* Exercise
Exactly transcribe the line that holds "## CVE-2022-0440" and every remaining line of the records, up to and including the final one, with nothing else.

Plain-text document sources:
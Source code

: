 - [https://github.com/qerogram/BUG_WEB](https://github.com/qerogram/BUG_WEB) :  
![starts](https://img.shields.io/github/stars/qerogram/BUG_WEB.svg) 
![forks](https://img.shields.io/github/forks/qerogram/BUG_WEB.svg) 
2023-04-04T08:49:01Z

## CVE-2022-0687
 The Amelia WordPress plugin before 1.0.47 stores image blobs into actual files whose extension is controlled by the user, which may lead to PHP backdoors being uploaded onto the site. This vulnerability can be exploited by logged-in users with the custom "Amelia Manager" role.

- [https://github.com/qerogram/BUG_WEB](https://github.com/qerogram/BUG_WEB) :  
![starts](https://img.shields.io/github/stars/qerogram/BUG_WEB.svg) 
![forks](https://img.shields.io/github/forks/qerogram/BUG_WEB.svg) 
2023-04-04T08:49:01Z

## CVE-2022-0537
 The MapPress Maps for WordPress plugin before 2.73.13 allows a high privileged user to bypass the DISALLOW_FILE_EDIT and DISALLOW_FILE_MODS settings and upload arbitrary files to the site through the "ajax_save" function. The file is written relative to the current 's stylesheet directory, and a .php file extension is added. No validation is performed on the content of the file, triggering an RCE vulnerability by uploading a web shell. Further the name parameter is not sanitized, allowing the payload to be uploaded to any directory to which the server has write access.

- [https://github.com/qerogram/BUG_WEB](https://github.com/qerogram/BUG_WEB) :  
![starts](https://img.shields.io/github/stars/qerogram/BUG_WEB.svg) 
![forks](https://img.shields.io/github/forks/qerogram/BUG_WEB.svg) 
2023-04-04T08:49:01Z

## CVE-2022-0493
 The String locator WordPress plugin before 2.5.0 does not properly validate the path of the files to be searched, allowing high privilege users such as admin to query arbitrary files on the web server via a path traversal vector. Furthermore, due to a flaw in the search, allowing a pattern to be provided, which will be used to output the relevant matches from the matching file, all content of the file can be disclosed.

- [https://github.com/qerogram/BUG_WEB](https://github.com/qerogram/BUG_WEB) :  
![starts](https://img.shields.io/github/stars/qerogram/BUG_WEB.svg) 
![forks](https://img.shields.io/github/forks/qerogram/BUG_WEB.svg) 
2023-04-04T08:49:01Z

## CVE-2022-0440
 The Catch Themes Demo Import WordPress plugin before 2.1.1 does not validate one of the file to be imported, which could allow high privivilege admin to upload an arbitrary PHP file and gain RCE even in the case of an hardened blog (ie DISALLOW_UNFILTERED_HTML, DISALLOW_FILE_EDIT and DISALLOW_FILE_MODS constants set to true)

* Answer box
## CVE-2022-0440
 The Catch Themes Demo Import WordPress plugin before 2.1.1 does not validate one of the file to be imported, which could allow high privivilege admin to upload an arbitrary PHP file and gain RCE even in the case of an hardened blog (ie DISALLOW_UNFILTERED_HTML, DISALLOW_FILE_EDIT and DISALLOW_FILE_MODS constants set to true)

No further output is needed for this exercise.